### Work order
Scan the listing below for "representation", then report every line that has it.

### Records shown
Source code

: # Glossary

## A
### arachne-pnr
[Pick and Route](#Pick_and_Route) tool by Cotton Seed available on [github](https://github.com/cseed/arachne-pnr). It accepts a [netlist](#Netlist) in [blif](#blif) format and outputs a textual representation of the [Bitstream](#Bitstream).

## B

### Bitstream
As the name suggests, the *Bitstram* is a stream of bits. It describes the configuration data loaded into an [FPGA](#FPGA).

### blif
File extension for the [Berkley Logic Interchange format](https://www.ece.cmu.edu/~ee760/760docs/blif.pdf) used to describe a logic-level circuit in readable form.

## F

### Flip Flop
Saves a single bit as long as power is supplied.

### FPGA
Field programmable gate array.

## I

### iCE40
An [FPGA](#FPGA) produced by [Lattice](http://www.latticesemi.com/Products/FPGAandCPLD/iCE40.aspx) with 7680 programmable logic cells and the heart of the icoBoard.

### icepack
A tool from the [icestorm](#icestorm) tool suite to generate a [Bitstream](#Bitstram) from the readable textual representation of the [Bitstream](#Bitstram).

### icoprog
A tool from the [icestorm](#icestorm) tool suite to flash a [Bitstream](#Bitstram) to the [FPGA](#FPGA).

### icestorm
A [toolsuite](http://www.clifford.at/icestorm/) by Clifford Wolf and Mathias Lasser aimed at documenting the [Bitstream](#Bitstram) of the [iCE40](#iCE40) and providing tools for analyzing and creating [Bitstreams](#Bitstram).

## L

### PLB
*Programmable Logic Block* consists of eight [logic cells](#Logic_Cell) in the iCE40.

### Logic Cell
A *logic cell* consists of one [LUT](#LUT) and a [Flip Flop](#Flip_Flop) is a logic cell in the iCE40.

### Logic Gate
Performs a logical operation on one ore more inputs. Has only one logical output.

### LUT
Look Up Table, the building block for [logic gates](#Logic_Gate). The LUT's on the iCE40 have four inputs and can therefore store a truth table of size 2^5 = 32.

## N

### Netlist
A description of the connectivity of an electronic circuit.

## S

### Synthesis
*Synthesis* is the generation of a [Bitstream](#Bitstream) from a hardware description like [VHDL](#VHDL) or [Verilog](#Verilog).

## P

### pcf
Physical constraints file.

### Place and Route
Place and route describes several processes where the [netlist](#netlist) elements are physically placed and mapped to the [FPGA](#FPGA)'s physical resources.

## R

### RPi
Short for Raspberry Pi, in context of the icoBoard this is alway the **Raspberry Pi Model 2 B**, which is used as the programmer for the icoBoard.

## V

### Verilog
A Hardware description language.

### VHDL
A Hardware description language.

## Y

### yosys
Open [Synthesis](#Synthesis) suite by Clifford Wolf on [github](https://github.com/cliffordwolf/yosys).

### Answer for the task
[Pick and Route](#Pick_and_Route) tool by Cotton Seed available on [github](https://github.com/cseed/arachne-pnr). It accepts a [netlist](#Netlist) in [blif](#blif) format and outputs a textual representation of the [Bitstream](#Bitstream).
A tool from the [icestorm](#icestorm) tool suite to generate a [Bitstream](#Bitstram) from the readable textual representation of the [Bitstream](#Bitstram).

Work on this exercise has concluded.